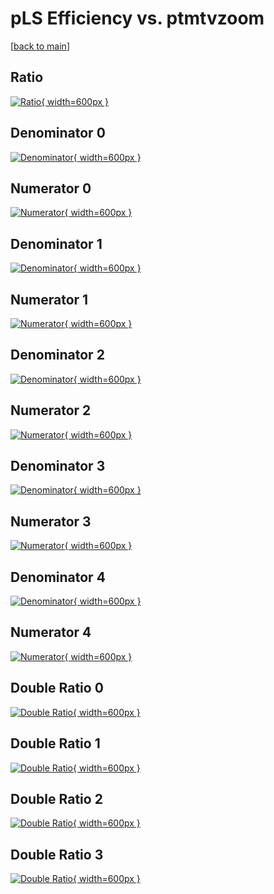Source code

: # pLS Efficiency vs. ptmtvzoom

[[back to main](./)]



## Ratio

[![Ratio](../mtv/var/pLS_vtr_321_1_eff_ptmtvzoom.png){ width=600px }](../mtv/var/pLS_vtr_321_1_eff_ptmtvzoom.pdf)

## Denominator 0

[![Denominator](../mtv/den/pLS_vtr_321_1_eff_ptmtvzoom_den0.png){ width=600px }](../mtv/den/pLS_vtr_321_1_eff_ptmtvzoom_den0.pdf)

## Numerator 0

[![Numerator](../mtv/num/pLS_vtr_321_1_eff_ptmtvzoom_num0.png){ width=600px }](../mtv/num/pLS_vtr_321_1_eff_ptmtvzoom_num0.pdf)

## Denominator 1

[![Denominator](../mtv/den/pLS_vtr_321_1_eff_ptmtvzoom_den1.png){ width=600px }](../mtv/den/pLS_vtr_321_1_eff_ptmtvzoom_den1.pdf)

## Numerator 1

[![Numerator](../mtv/num/pLS_vtr_321_1_eff_ptmtvzoom_num1.png){ width=600px }](../mtv/num/pLS_vtr_321_1_eff_ptmtvzoom_num1.pdf)

## Denominator 2

[![Denominator](../mtv/den/pLS_vtr_321_1_eff_ptmtvzoom_den2.png){ width=600px }](../mtv/den/pLS_vtr_321_1_eff_ptmtvzoom_den2.pdf)

## Numerator 2

[![Numerator](../mtv/num/pLS_vtr_321_1_eff_ptmtvzoom_num2.png){ width=600px }](../mtv/num/pLS_vtr_321_1_eff_ptmtvzoom_num2.pdf)

## Denominator 3

[![Denominator](../mtv/den/pLS_vtr_321_1_eff_ptmtvzoom_den3.png){ width=600px }](../mtv/den/pLS_vtr_321_1_eff_ptmtvzoom_den3.pdf)

## Numerator 3

[![Numerator](../mtv/num/pLS_vtr_321_1_eff_ptmtvzoom_num3.png){ width=600px }](../mtv/num/pLS_vtr_321_1_eff_ptmtvzoom_num3.pdf)

## Denominator 4

[![Denominator](../mtv/den/pLS_vtr_321_1_eff_ptmtvzoom_den4.png){ width=600px }](../mtv/den/pLS_vtr_321_1_eff_ptmtvzoom_den4.pdf)

## Numerator 4

[![Numerator](../mtv/num/pLS_vtr_321_1_eff_ptmtvzoom_num4.png){ width=600px }](../mtv/num/pLS_vtr_321_1_eff_ptmtvzoom_num4.pdf)

## Double Ratio 0

[![Double Ratio](../mtv/ratio/pLS_vtr_321_1_eff_ptmtvzoom_ratio0.png){ width=600px }](../mtv/ratio/pLS_vtr_321_1_eff_ptmtvzoom_ratio0.pdf)

## Double Ratio 1

[![Double Ratio](../mtv/ratio/pLS_vtr_321_1_eff_ptmtvzoom_ratio1.png){ width=600px }](../mtv/ratio/pLS_vtr_321_1_eff_ptmtvzoom_ratio1.pdf)

## Double Ratio 2

[![Double Ratio](../mtv/ratio/pLS_vtr_321_1_eff_ptmtvzoom_ratio2.png){ width=600px }](../mtv/ratio/pLS_vtr_321_1_eff_ptmtvzoom_ratio2.pdf)

## Double Ratio 3

[![Double Ratio](../mtv/ratio/pLS_vtr_321_1_eff_ptmtvzoom_ratio3.png){ width=600px }](../mtv/ratio/pLS_vtr_321_1_eff_ptmtvzoom_ratio3.pdf)

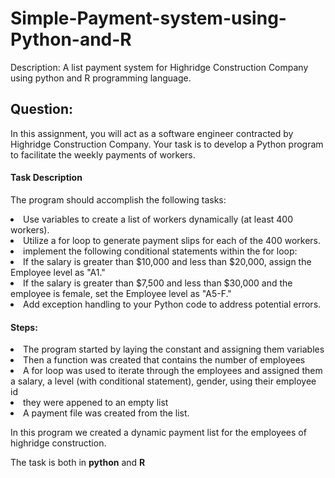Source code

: # Simple-Payment-system-using-Python-and-R
Description: A list payment system for Highridge Construction Company using python and R programming language. 

## Question:
In this assignment, you will act as a software engineer contracted by Highridge Construction Company. Your task is to develop a Python program to facilitate the weekly payments of workers. 

#### Task Description
The program should accomplish the following tasks:

<li> Use variables to create a list of workers dynamically (at least 400 workers).</li>
<li> Utilize a for loop to generate payment slips for each of the 400 workers.</li>
<li> implement the following conditional statements within the for loop:</li>
<li> If the salary is greater than $10,000 and less than $20,000, assign the Employee level as "A1."</li>
<li>If the salary is greater than $7,500 and less than $30,000 and the employee is female, set the Employee level as "A5-F." </li>
<li>Add exception handling to your Python code to address potential errors.</li>

#### Steps:
<li> The program started by laying the constant and assigning them variables</li>
<li> Then a function was created that contains the number of employees</li>
<li> A for loop was used to iterate through the employees and assigned them a salary, a level (with conditional statement), gender, using their employee id</li>
<li> they were appened to an empty list</li>
<li> A payment file was created from the list.</li>

In this program we created a dynamic payment list for the employees of highridge construction.

The task is both in **python** and **R** 


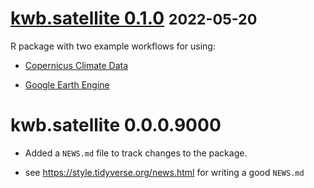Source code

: # [kwb.satellite 0.1.0](https://github.com/KWB-R/kwb.satellite/releases/tag/v0.1.0) <small>2022-05-20</small>

R package with two example workflows for using: 

- [Copernicus Climate Data](../articles/copernicus-cds.html)

- [Google Earth Engine](../articles/google-earth-engine.html)

# kwb.satellite 0.0.0.9000

* Added a `NEWS.md` file to track changes to the package.

* see https://style.tidyverse.org/news.html for writing a good `NEWS.md`


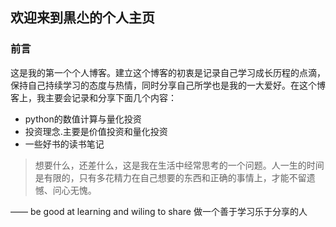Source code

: ## 欢迎来到黒尐的个人主页

### 前言

这是我的第一个个人博客。建立这个博客的初衷是记录自己学习成长历程的点滴，保持自己持续学习的态度与热情，同时分享自己所学也是我的一大爱好。在这个博客上，我主要会记录和分享下面几个内容：

* python的数值计算与量化投资
* 投资理念.主要是价值投资和量化投资
* 一些好书的读书笔记

>想要什么，还差什么，这是我在生活中经常思考的一个问题。人一生的时间是有限的，只有多花精力在自己想要的东西和正确的事情上，才能不留遗憾、问心无愧。

 

   —— be good at learning and wiling to share
   做一个善于学习乐于分享的人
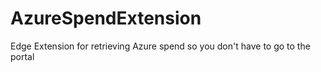# AzureSpendExtension
Edge Extension for retrieving Azure spend so you don't have to go to the portal 
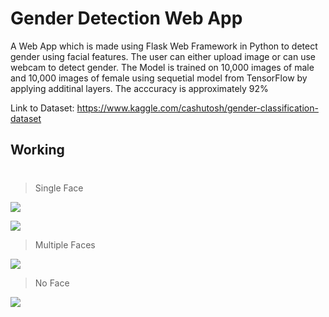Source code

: # Gender Detection Web App
A Web App which is made using Flask Web Framework in Python to detect gender using facial features. 
The user can either upload image or can use webcam to detect gender. The Model is trained on 10,000 images of male and 10,000 images of female using sequetial model from TensorFlow by applying additinal layers. 
The acccuracy is approximately 92%

Link to Dataset: https://www.kaggle.com/cashutosh/gender-classification-dataset
## Working
#
> Single Face

![](https://thumbs.gfycat.com/IckyDefinitiveClingfish-size_restricted.gif)


![](https://thumbs.gfycat.com/RequiredDeafeningBat-size_restricted.gif)
> Multiple Faces

![](https://thumbs.gfycat.com/TiredPastBubblefish-size_restricted.gif)
> No Face

![](https://thumbs.gfycat.com/TalkativeFalseCockatiel-size_restricted.gif)
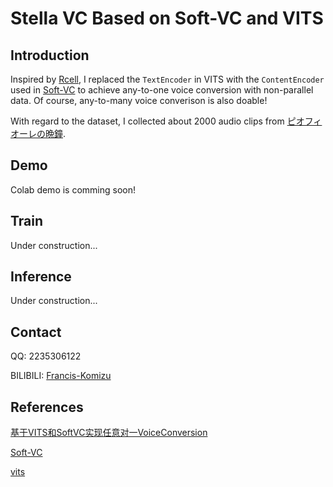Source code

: # Stella VC Based on Soft-VC and VITS

## Introduction

Inspired by [Rcell](https://space.bilibili.com/343303724/?spm_id_from=333.999.0.0), I replaced the `TextEncoder` in VITS with the `ContentEncoder` used in [Soft-VC](https://github.com/bshall/soft-vc) to achieve any-to-one voice conversion with non-parallel data. Of course, any-to-many voice converison is also doable!

With regard to the dataset, I collected about 2000 audio clips from [ピオフィオーレの晩鐘](https://zh.moegirl.org.cn/%E8%99%94%E8%AF%9A%E4%B9%8B%E8%8A%B1%E7%9A%84%E6%99%9A%E9%92%9F).

## Demo

Colab demo is comming soon!

## Train

Under construction...

## Inference

Under construction...

## Contact

QQ: 2235306122

BILIBILI: [Francis-Komizu](https://space.bilibili.com/636704927)

## References

[基于VITS和SoftVC实现任意对一VoiceConversion](https://www.bilibili.com/video/BV1S14y1x78X?share_source=copy_web&vd_source=630b87174c967a898cae3765fba3bfa8)

[Soft-VC](https://github.com/bshall/soft-vc)

[vits](https://github.com/jaywalnut310/vits)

.....

Retype all entries exactly, without the images.

> _TASK SOLUTION_:
Source code

: # pLS Efficiency vs. ptmtvzoom

[[back to main](./)]



## Ratio

[![Ratio](../mtv/var/pLS_vtr_321_1_eff_ptmtvzoom.png){ width=600px }](../mtv/var/pLS_vtr_321_1_eff_ptmtvzoom.pdf)

## Denominator 0

[![Denominator](../mtv/den/pLS_vtr_321_1_eff_ptmtvzoom_den0.png){ width=600px }](../mtv/den/pLS_vtr_321_1_eff_ptmtvzoom_den0.pdf)

## Numerator 0

[![Numerator](../mtv/num/pLS_vtr_321_1_eff_ptmtvzoom_num0.png){ width=600px }](../mtv/num/pLS_vtr_321_1_eff_ptmtvzoom_num0.pdf)

## Denominator 1

[![Denominator](../mtv/den/pLS_vtr_321_1_eff_ptmtvzoom_den1.png){ width=600px }](../mtv/den/pLS_vtr_321_1_eff_ptmtvzoom_den1.pdf)

## Numerator 1

[![Numerator](../mtv/num/pLS_vtr_321_1_eff_ptmtvzoom_num1.png){ width=600px }](../mtv/num/pLS_vtr_321_1_eff_ptmtvzoom_num1.pdf)

## Denominator 2

[![Denominator](../mtv/den/pLS_vtr_321_1_eff_ptmtvzoom_den2.png){ width=600px }](../mtv/den/pLS_vtr_321_1_eff_ptmtvzoom_den2.pdf)

## Numerator 2

[![Numerator](../mtv/num/pLS_vtr_321_1_eff_ptmtvzoom_num2.png){ width=600px }](../mtv/num/pLS_vtr_321_1_eff_ptmtvzoom_num2.pdf)

## Denominator 3

[![Denominator](../mtv/den/pLS_vtr_321_1_eff_ptmtvzoom_den3.png){ width=600px }](../mtv/den/pLS_vtr_321_1_eff_ptmtvzoom_den3.pdf)

## Numerator 3

[![Numerator](../mtv/num/pLS_vtr_321_1_eff_ptmtvzoom_num3.png){ width=600px }](../mtv/num/pLS_vtr_321_1_eff_ptmtvzoom_num3.pdf)

## Denominator 4

[![Denominator](../mtv/den/pLS_vtr_321_1_eff_ptmtvzoom_den4.png){ width=600px }](../mtv/den/pLS_vtr_321_1_eff_ptmtvzoom_den4.pdf)

## Numerator 4

[![Numerator](../mtv/num/pLS_vtr_321_1_eff_ptmtvzoom_num4.png){ width=600px }](../mtv/num/pLS_vtr_321_1_eff_ptmtvzoom_num4.pdf)

## Double Ratio 0

[![Double Ratio](../mtv/ratio/pLS_vtr_321_1_eff_ptmtvzoom_ratio0.png){ width=600px }](../mtv/ratio/pLS_vtr_321_1_eff_ptmtvzoom_ratio0.pdf)

## Double Ratio 1

[![Double Ratio](../mtv/ratio/pLS_vtr_321_1_eff_ptmtvzoom_ratio1.png){ width=600px }](../mtv/ratio/pLS_vtr_321_1_eff_ptmtvzoom_ratio1.pdf)

## Double Ratio 2

[![Double Ratio](../mtv/ratio/pLS_vtr_321_1_eff_ptmtvzoom_ratio2.png){ width=600px }](../mtv/ratio/pLS_vtr_321_1_eff_ptmtvzoom_ratio2.pdf)

## Double Ratio 3

[![Double Ratio](../mtv/ratio/pLS_vtr_321_1_eff_ptmtvzoom_ratio3.png){ width=600px }](../mtv/ratio/pLS_vtr_321_1_eff_ptmtvzoom_ratio3.pdf)

Source code

: # Simple-Payment-system-using-Python-and-R
Description: A list payment system for Highridge Construction Company using python and R programming language. 

## Question:
In this assignment, you will act as a software engineer contracted by Highridge Construction Company. Your task is to develop a Python program to facilitate the weekly payments of workers. 

#### Task Description
The program should accomplish the following tasks:

<li> Use variables to create a list of workers dynamically (at least 400 workers).</li>
<li> Utilize a for loop to generate payment slips for each of the 400 workers.</li>
<li> implement the following conditional statements within the for loop:</li>
<li> If the salary is greater than $10,000 and less than $20,000, assign the Employee level as "A1."</li>
<li>If the salary is greater than $7,500 and less than $30,000 and the employee is female, set the Employee level as "A5-F." </li>
<li>Add exception handling to your Python code to address potential errors.</li>

#### Steps:
<li> The program started by laying the constant and assigning them variables</li>
<li> Then a function was created that contains the number of employees</li>
<li> A for loop was used to iterate through the employees and assigned them a salary, a level (with conditional statement), gender, using their employee id</li>
<li> they were appened to an empty list</li>
<li> A payment file was created from the list.</li>

In this program we created a dynamic payment list for the employees of highridge construction.

The task is both in **python** and **R** 


Source code

: # [kwb.satellite 0.1.0](https://github.com/KWB-R/kwb.satellite/releases/tag/v0.1.0) <small>2022-05-20</small>

R package with two example workflows for using: 

- [Copernicus Climate Data](../articles/copernicus-cds.html)

- [Google Earth Engine](../articles/google-earth-engine.html)

# kwb.satellite 0.0.0.9000

* Added a `NEWS.md` file to track changes to the package.

* see https://style.tidyverse.org/news.html for writing a good `NEWS.md`


Source code

: ## 欢迎来到黒尐的个人主页

### 前言

这是我的第一个个人博客。建立这个博客的初衷是记录自己学习成长历程的点滴，保持自己持续学习的态度与热情，同时分享自己所学也是我的一大爱好。在这个博客上，我主要会记录和分享下面几个内容：

* python的数值计算与量化投资
* 投资理念.主要是价值投资和量化投资
* 一些好书的读书笔记

>想要什么，还差什么，这是我在生活中经常思考的一个问题。人一生的时间是有限的，只有多花精力在自己想要的东西和正确的事情上，才能不留遗憾、问心无愧。

 

   —— be good at learning and wiling to share
   做一个善于学习乐于分享的人
# AzureSpendExtension
Edge Extension for retrieving Azure spend so you don't have to go to the portal 
Source code

: # Gender Detection Web App
A Web App which is made using Flask Web Framework in Python to detect gender using facial features. 
The user can either upload image or can use webcam to detect gender. The Model is trained on 10,000 images of male and 10,000 images of female using sequetial model from TensorFlow by applying additinal layers. 
The acccuracy is approximately 92%

Link to Dataset: https://www.kaggle.com/cashutosh/gender-classification-dataset
## Working
#
> Single Face

![](https://thumbs.gfycat.com/IckyDefinitiveClingfish-size_restricted.gif)


![](https://thumbs.gfycat.com/RequiredDeafeningBat-size_restricted.gif)
> Multiple Faces

![](https://thumbs.gfycat.com/TiredPastBubblefish-size_restricted.gif)
> No Face

![](https://thumbs.gfycat.com/TalkativeFalseCockatiel-size_restricted.gif)
Source code

: # Stella VC Based on Soft-VC and VITS

## Introduction

Inspired by [Rcell](https://space.bilibili.com/343303724/?spm_id_from=333.999.0.0), I replaced the `TextEncoder` in VITS with the `ContentEncoder` used in [Soft-VC](https://github.com/bshall/soft-vc) to achieve any-to-one voice conversion with non-parallel data. Of course, any-to-many voice converison is also doable!

With regard to the dataset, I collected about 2000 audio clips from [ピオフィオーレの晩鐘](https://zh.moegirl.org.cn/%E8%99%94%E8%AF%9A%E4%B9%8B%E8%8A%B1%E7%9A%84%E6%99%9A%E9%92%9F).

## Demo

Colab demo is comming soon!

## Train

Under construction...

## Inference

Under construction...

## Contact

QQ: 2235306122

BILIBILI: [Francis-Komizu](https://space.bilibili.com/636704927)

## References

[基于VITS和SoftVC实现任意对一VoiceConversion](https://www.bilibili.com/video/BV1S14y1x78X?share_source=copy_web&vd_source=630b87174c967a898cae3765fba3bfa8)

[Soft-VC](https://github.com/bshall/soft-vc)

[vits](https://github.com/jaywalnut310/vits)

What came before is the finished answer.